**REQUIRED WORK:**
Using only the entries below, copy exactly the lines that begin at the one with "in public. That" and end at the one with "### 5-8 What", both included. Drop the pictures.

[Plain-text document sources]
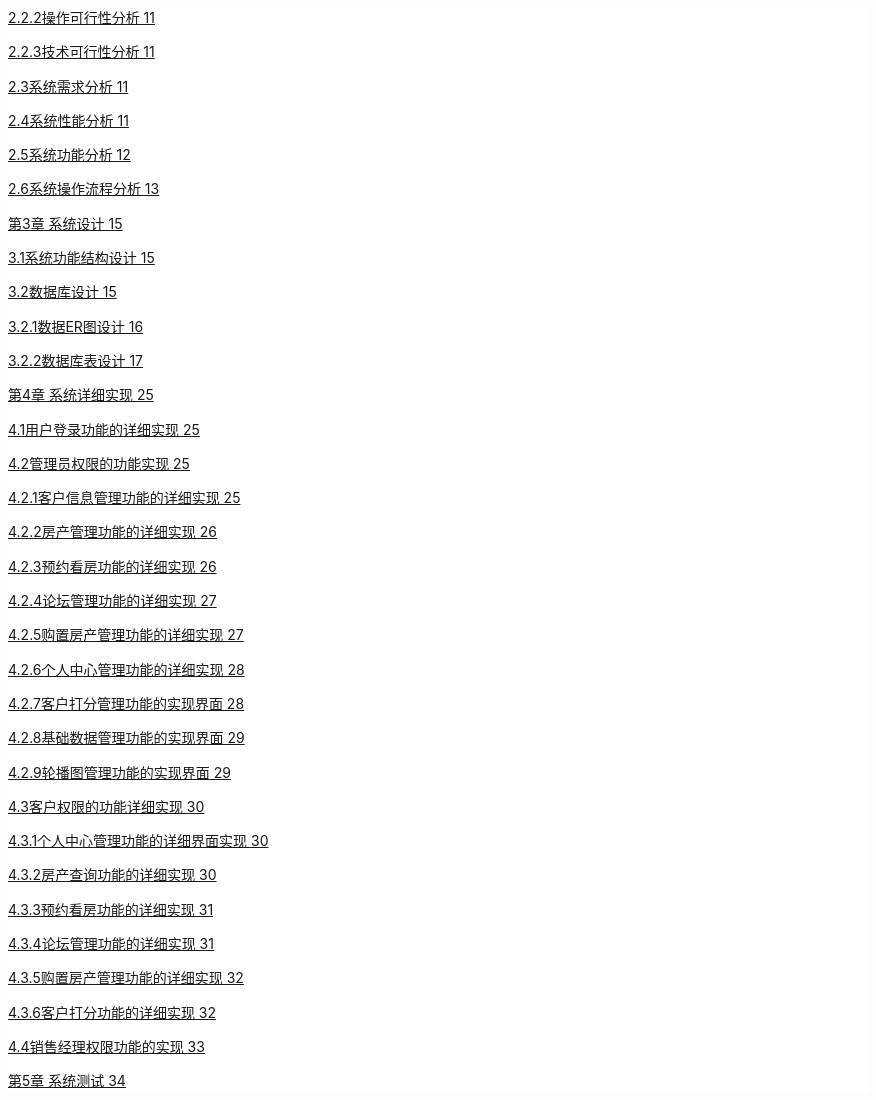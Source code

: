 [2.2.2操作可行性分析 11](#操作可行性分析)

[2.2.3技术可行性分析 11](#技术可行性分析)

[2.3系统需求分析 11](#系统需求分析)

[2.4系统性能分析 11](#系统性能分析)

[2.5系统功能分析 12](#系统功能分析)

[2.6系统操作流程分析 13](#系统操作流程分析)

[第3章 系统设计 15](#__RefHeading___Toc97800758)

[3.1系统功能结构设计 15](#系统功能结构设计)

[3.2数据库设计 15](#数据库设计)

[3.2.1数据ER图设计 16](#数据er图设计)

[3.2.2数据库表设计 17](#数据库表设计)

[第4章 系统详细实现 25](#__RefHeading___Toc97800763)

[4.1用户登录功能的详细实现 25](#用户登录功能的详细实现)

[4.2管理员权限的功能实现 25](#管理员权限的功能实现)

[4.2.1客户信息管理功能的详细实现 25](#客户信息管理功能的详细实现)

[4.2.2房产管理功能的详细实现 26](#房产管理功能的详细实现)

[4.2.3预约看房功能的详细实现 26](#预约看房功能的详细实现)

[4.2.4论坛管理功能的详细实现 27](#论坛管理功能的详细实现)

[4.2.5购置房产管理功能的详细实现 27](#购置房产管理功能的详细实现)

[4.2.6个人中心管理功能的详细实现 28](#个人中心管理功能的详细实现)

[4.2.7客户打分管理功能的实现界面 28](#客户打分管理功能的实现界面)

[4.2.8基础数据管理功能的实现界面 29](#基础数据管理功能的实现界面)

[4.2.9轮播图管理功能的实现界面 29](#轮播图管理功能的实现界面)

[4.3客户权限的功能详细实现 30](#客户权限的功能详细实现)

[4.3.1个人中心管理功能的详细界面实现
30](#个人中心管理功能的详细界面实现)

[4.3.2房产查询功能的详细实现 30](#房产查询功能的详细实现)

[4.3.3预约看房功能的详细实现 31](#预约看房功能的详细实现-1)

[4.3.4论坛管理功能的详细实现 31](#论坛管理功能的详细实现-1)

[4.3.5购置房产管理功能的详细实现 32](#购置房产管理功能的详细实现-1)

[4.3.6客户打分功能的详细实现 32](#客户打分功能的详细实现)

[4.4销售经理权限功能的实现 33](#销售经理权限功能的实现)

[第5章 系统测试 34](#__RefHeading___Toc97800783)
---
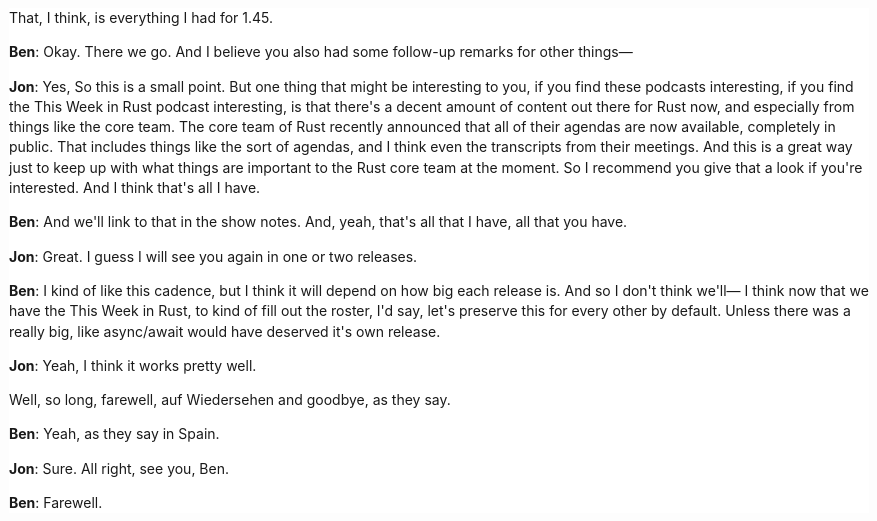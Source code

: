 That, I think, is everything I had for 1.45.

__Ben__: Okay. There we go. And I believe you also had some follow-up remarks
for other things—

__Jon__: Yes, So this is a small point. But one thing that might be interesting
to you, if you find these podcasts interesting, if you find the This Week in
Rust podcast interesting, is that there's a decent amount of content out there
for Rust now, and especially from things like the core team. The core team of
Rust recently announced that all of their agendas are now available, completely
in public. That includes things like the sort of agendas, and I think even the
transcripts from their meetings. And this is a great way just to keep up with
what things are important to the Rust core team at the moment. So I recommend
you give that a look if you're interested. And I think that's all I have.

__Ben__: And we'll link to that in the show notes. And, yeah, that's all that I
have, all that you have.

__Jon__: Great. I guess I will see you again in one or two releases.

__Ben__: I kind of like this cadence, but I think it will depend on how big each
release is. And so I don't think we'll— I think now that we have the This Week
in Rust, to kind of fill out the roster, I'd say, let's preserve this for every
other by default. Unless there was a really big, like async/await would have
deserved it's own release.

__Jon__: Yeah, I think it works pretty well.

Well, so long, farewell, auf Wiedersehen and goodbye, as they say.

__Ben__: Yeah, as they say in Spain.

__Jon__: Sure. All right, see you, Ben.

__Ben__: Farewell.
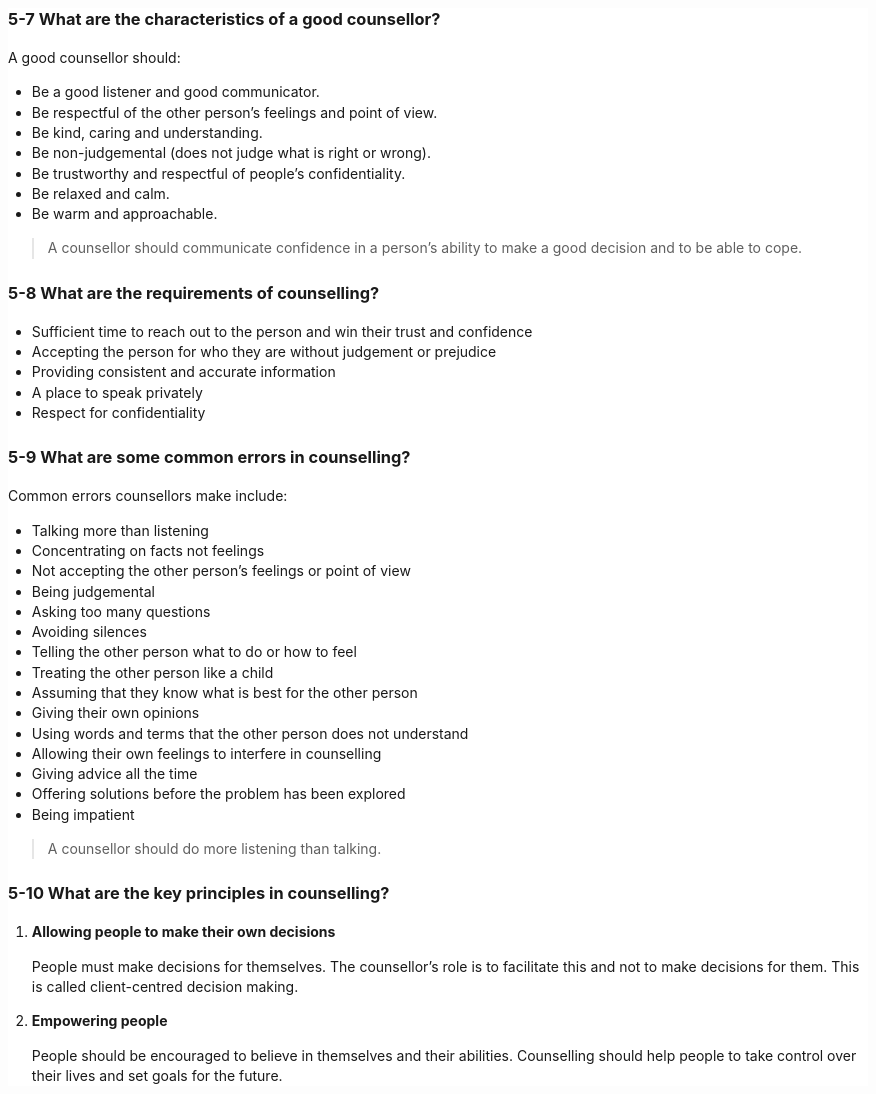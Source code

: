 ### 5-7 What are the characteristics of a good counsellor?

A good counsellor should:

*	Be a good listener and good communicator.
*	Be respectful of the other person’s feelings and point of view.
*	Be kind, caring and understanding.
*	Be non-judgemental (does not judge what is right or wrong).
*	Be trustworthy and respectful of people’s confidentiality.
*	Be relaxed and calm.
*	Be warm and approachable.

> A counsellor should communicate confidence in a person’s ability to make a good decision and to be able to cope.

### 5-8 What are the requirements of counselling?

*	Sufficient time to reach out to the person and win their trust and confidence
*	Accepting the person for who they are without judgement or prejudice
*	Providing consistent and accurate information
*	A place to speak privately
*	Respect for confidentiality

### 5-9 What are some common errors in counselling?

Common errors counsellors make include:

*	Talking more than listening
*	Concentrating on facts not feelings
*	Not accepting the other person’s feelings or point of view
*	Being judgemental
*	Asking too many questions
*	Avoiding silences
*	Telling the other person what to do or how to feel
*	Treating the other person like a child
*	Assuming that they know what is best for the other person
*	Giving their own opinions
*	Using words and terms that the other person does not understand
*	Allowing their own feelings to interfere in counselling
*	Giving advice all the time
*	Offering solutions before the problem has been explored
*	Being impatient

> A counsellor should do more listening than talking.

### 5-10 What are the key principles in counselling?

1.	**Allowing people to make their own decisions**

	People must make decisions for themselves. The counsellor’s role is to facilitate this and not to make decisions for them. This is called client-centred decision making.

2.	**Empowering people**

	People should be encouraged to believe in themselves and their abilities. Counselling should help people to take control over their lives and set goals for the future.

**SOLUTION FOR THIS TASK:**
in public. That includes things like the sort of agendas, and I think even the
transcripts from their meetings. And this is a great way just to keep up with
what things are important to the Rust core team at the moment. So I recommend
you give that a look if you're interested. And I think that's all I have.

__Ben__: And we'll link to that in the show notes. And, yeah, that's all that I
have, all that you have.

__Jon__: Great. I guess I will see you again in one or two releases.

__Ben__: I kind of like this cadence, but I think it will depend on how big each
release is. And so I don't think we'll— I think now that we have the This Week
in Rust, to kind of fill out the roster, I'd say, let's preserve this for every
other by default. Unless there was a really big, like async/await would have
deserved it's own release.

__Jon__: Yeah, I think it works pretty well.

Well, so long, farewell, auf Wiedersehen and goodbye, as they say.

__Ben__: Yeah, as they say in Spain.

__Jon__: Sure. All right, see you, Ben.

__Ben__: Farewell.
Source code

: ### 5-7 What are the characteristics of a good counsellor?

A good counsellor should:

*	Be a good listener and good communicator.
*	Be respectful of the other person’s feelings and point of view.
*	Be kind, caring and understanding.
*	Be non-judgemental (does not judge what is right or wrong).
*	Be trustworthy and respectful of people’s confidentiality.
*	Be relaxed and calm.
*	Be warm and approachable.

> A counsellor should communicate confidence in a person’s ability to make a good decision and to be able to cope.

### 5-8 What are the requirements of counselling?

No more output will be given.